- [PROBLEM REQUIREMENTS] Please reproduce, exactly and in full, the lines from the one containing "13 & Low & Above" to the end of the material below.

- [EXCERPTED DATA]
++++++++++++++++++++

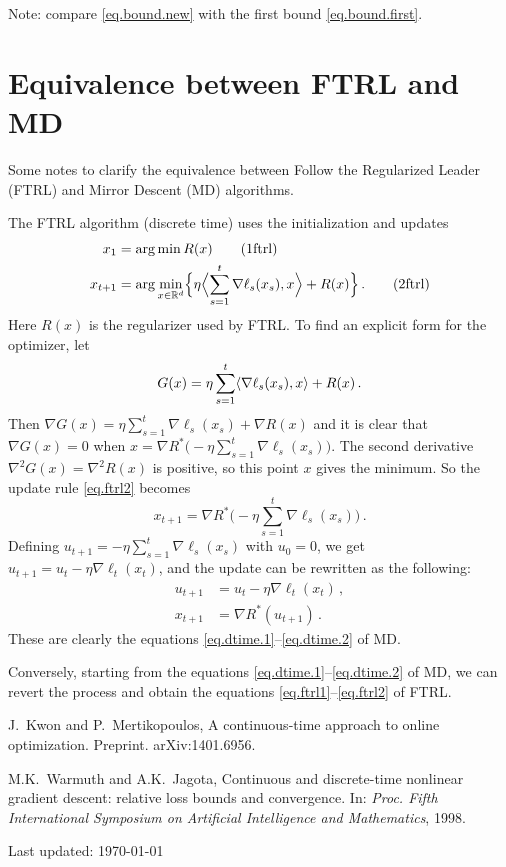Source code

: \documentclass[12pt]{article}
\theoremstyle{plain}
\theoremstyle{definition}
\theoremstyle{remark}
\begin{document}
\medskip

Note: compare \eqref{eq.bound.new} with the first bound \eqref{eq.bound.first}.



\newpage

\section*{Equivalence between FTRL and MD}

Some notes to clarify the equivalence between 
Follow the Regularized Leader (FTRL) and Mirror Descent (MD) algorithms.

\medskip

The FTRL algorithm (discrete time) uses the initialization and updates
\begin{align}
x_1 &= \arg\min R(x) \label{eq.ftrl1} \tag{1ftrl} \\
x_{t+1} &= \arg\min_{x \in \mathbb{R}^d} \Bigl\{ \eta \Bigl\langle { \sum_{s=1}^{t} \nabla\ell_s(x_{s}), x} \Bigr\rangle + R(x)\Bigr\}\,.
 \label{eq.ftrl2} 
\tag{2ftrl}
\end{align}
Here $R(x)$ is the regularizer used by FTRL.
To find an explicit form for the optimizer, let
$$
G(x) = \eta \sum_{s=1}^{t} \langle { \nabla\ell_s(x_{s}), x}\rangle + R(x)\,.
$$
Then $\nabla G(x) = \eta \sum_{s=1}^{t} \nabla\ell_s(x_{s}) + \nabla R(x)$
and it is clear that $\nabla G(x) = 0$ 
when $x = \nabla R^{*} \bigl( -\eta \sum_{s=1}^{t} \nabla\ell_s(x_{s}) \bigr)$.
The second derivative $\nabla^2 G(x) = \nabla^2 R(x)$ is positive,
so this point $x$ gives the minimum.
So the update rule \eqref{eq.ftrl2} becomes
$$
x_{t+1} = \nabla R^{*} \bigl( -\eta \sum_{s=1}^{t} \nabla\ell_s(x_{s}) \bigr)\,.
$$
Defining $u_{t+1} = -\eta \sum_{s=1}^{t} \nabla\ell_s(x_{s})$ with $u_{0} = 0$,
we get $u_{t+1} = u_{t} - \eta \nabla\ell_t(x_{t})$,
and the update can be rewritten as the following:
\begin{align*}
u_{t+1} &= u_{t} - \eta \nabla \ell_{t}(x_{t})\,, \\
x_{t+1} &= \nabla R^{*}(u_{t+1})\,. 
\end{align*}
These are clearly the equations \eqref{eq.dtime.1}--\eqref{eq.dtime.2} of MD.

\medskip

Conversely, starting from the equations \eqref{eq.dtime.1}--\eqref{eq.dtime.2} of MD,
we can revert the process and obtain the equations \eqref{eq.ftrl1}--\eqref{eq.ftrl2} of FTRL.

\medskip

\begin{thebibliography}{biblio}

  J.~Kwon and P.~Mertikopoulos,
  A continuous-time approach to online optimization.
  Preprint. arXiv:1401.6956.

  M.K.~Warmuth and A.K.~Jagota,
  Continuous and discrete-time nonlinear gradient descent: relative loss bounds and convergence.
  In: 
  \textit{Proc. Fifth International Symposium on Artificial Intelligence and Mathematics}, 1998.


\end{thebibliography}


\vspace{.5cm}


\noindent
Last updated: \today
\end{document}
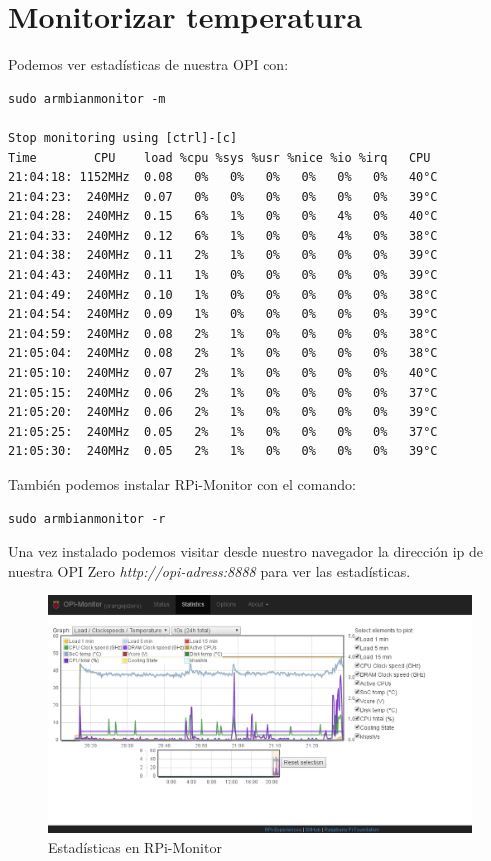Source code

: \documentclass[12pt,spanish,]{scrartcl}
\begin{document}
\section{Monitorizar temperatura}\label{monitorizar-temperatura}

Podemos ver estadísticas de nuestra OPI con:

\begin{verbatim}
sudo armbianmonitor -m

Stop monitoring using [ctrl]-[c]
Time        CPU    load %cpu %sys %usr %nice %io %irq   CPU
21:04:18: 1152MHz  0.08   0%   0%   0%   0%   0%   0%   40°C
21:04:23:  240MHz  0.07   0%   0%   0%   0%   0%   0%   39°C
21:04:28:  240MHz  0.15   6%   1%   0%   0%   4%   0%   40°C
21:04:33:  240MHz  0.12   6%   1%   0%   0%   4%   0%   38°C
21:04:38:  240MHz  0.11   2%   1%   0%   0%   0%   0%   39°C
21:04:43:  240MHz  0.11   1%   0%   0%   0%   0%   0%   39°C
21:04:49:  240MHz  0.10   1%   0%   0%   0%   0%   0%   38°C
21:04:54:  240MHz  0.09   1%   0%   0%   0%   0%   0%   39°C
21:04:59:  240MHz  0.08   2%   1%   0%   0%   0%   0%   38°C
21:05:04:  240MHz  0.08   2%   1%   0%   0%   0%   0%   38°C
21:05:10:  240MHz  0.07   2%   1%   0%   0%   0%   0%   40°C
21:05:15:  240MHz  0.06   2%   1%   0%   0%   0%   0%   37°C
21:05:20:  240MHz  0.06   2%   1%   0%   0%   0%   0%   39°C
21:05:25:  240MHz  0.05   2%   1%   0%   0%   0%   0%   37°C
21:05:30:  240MHz  0.05   2%   1%   0%   0%   0%   0%   39°C
\end{verbatim}

También podemos instalar RPi-Monitor con el comando:

\begin{verbatim}
sudo armbianmonitor -r
\end{verbatim}

Una vez instalado podemos visitar desde nuestro navegador la dirección
ip de nuestra OPI Zero \emph{http://opi-adress:8888} para ver las
estadísticas.

\begin{figure}[htbp]
\centering
\includegraphics{src/img/rpimonitor.png}
\caption{Estadísticas en RPi-Monitor}
\end{figure}
\end{document}
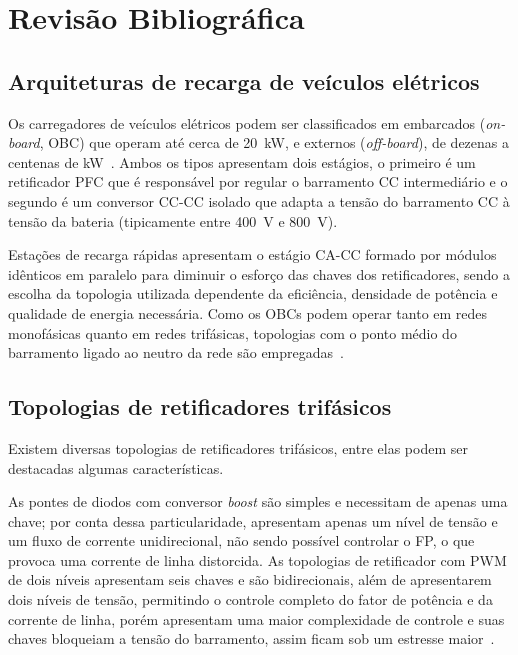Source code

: \section{Revisão Bibliográfica}
\label{sec:revisao}

\subsection{Arquiteturas de recarga de veículos elétricos}
Os carregadores de veículos elétricos podem ser classificados em embarcados (\textit{on-board}, OBC) que operam até cerca de \SI{20}{kW}, e externos (\textit{off-board}),
de dezenas a centenas de kW~\cite{yilmaz2013review,tu2019extreme}. Ambos os tipos
apresentam dois estágios, o primeiro é um retificador PFC que é responsável por regular 
o barramento CC intermediário e o segundo é um conversor CC-CC isolado que adapta a tensão do barramento CC à tensão da bateria (tipicamente entre \SI{400}{V} e \SI{800}{V}). 

Estações de recarga rápidas apresentam o estágio CA-CC formado por módulos idênticos em paralelo para diminuir o esforço das chaves dos retificadores, sendo a escolha da 
topologia utilizada dependente da eficiência, densidade de potência e qualidade de energia necessária. Como os 
OBCs podem operar tanto em redes monofásicas quanto em redes trifásicas, topologias com
o ponto médio do barramento ligado ao neutro da rede são empregadas~\cite{schafmeister2021transformerless}.

\subsection{Topologias de retificadores trifásicos}

Existem diversas topologias de retificadores trifásicos, entre elas podem ser destacadas algumas características. 

As pontes de diodos com conversor \textit{boost} são simples e necessitam de apenas uma chave; por conta dessa particularidade, apresentam
apenas um nível de tensão e um fluxo de corrente unidirecional, não sendo possível controlar o FP, o que provoca
uma corrente de linha distorcida. As topologias de retificador com PWM de dois níveis apresentam seis chaves e são bidirecionais, além de apresentarem
dois níveis de tensão, permitindo o controle completo do fator de potência e da corrente de linha, porém apresentam uma maior complexidade de controle e suas chaves bloqueiam a tensão do barramento, assim ficam sob um estresse maior~\cite{kolar2013essence}. 

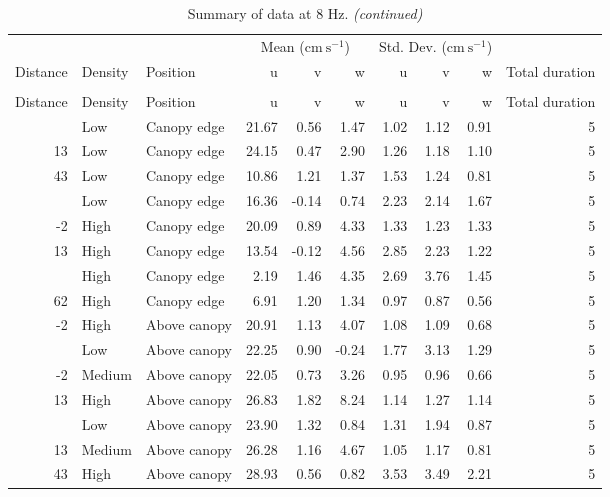 \documentclass[10pt,]{article}
\begin{document}
\clearpage
\begingroup\fontsize{7}{9}\selectfont

\begin{longtable}{rllrrrrrrr}
\caption{\label{tab:unnamed-chunk-2}Summary of data at 8 Hz.}\\
\toprule
\multicolumn{3}{c}{ } & \multicolumn{3}{c}{Mean ($\text{cm}~\text{s}^{-1}$)} & \multicolumn{3}{c}{Std. Dev. ($\text{cm}~\text{s}^{-1}$)} \\
\cmidrule(l{2pt}r{2pt}){4-6} \cmidrule(l{2pt}r{2pt}){7-9}
Distance & Density & Position & u & v & w & u & v & w & Total duration\\
\midrule
\endfirsthead
\caption[]{\label{tab:unnamed-chunk-2}Summary of data at 8 Hz. \textit{(continued)}}\\
\toprule
Distance & Density & Position & u & v & w & u & v & w & Total duration\\
\midrule
\endhead
\
\endfoot
\bottomrule
\endlastfoot
-2 & Low & Canopy edge & 21.67 & 0.56 & 1.47 & 1.02 & 1.12 & 0.91 & 5\\
13 & Low & Canopy edge & 24.15 & 0.47 & 2.90 & 1.26 & 1.18 & 1.10 & 5\\
43 & Low & Canopy edge & 10.86 & 1.21 & 1.37 & 1.53 & 1.24 & 0.81 & 5\\
\addlinespace
62 & Low & Canopy edge & 16.36 & -0.14 & 0.74 & 2.23 & 2.14 & 1.67 & 5\\
-2 & High & Canopy edge & 20.09 & 0.89 & 4.33 & 1.33 & 1.23 & 1.33 & 5\\
13 & High & Canopy edge & 13.54 & -0.12 & 4.56 & 2.85 & 2.23 & 1.22 & 5\\
\addlinespace
43 & High & Canopy edge & 2.19 & 1.46 & 4.35 & 2.69 & 3.76 & 1.45 & 5\\
62 & High & Canopy edge & 6.91 & 1.20 & 1.34 & 0.97 & 0.87 & 0.56 & 5\\
-2 & High & Above canopy & 20.91 & 1.13 & 4.07 & 1.08 & 1.09 & 0.68 & 5\\
\addlinespace
-2 & Low & Above canopy & 22.25 & 0.90 & -0.24 & 1.77 & 3.13 & 1.29 & 5\\
-2 & Medium & Above canopy & 22.05 & 0.73 & 3.26 & 0.95 & 0.96 & 0.66 & 5\\
13 & High & Above canopy & 26.83 & 1.82 & 8.24 & 1.14 & 1.27 & 1.14 & 5\\
\addlinespace
13 & Low & Above canopy & 23.90 & 1.32 & 0.84 & 1.31 & 1.94 & 0.87 & 5\\
13 & Medium & Above canopy & 26.28 & 1.16 & 4.67 & 1.05 & 1.17 & 0.81 & 5\\
43 & High & Above canopy & 28.93 & 0.56 & 0.82 & 3.53 & 3.49 & 2.21 & 5\\

\end{longtable}
\end{document}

++++++++++++++++++++

- [SOLUTION FOR THIS PROBLEM]
13 & Low & Above canopy & 23.90 & 1.32 & 0.84 & 1.31 & 1.94 & 0.87 & 5\\
13 & Medium & Above canopy & 26.28 & 1.16 & 4.67 & 1.05 & 1.17 & 0.81 & 5\\
43 & High & Above canopy & 28.93 & 0.56 & 0.82 & 3.53 & 3.49 & 2.21 & 5\\

\end{longtable}
\end{document}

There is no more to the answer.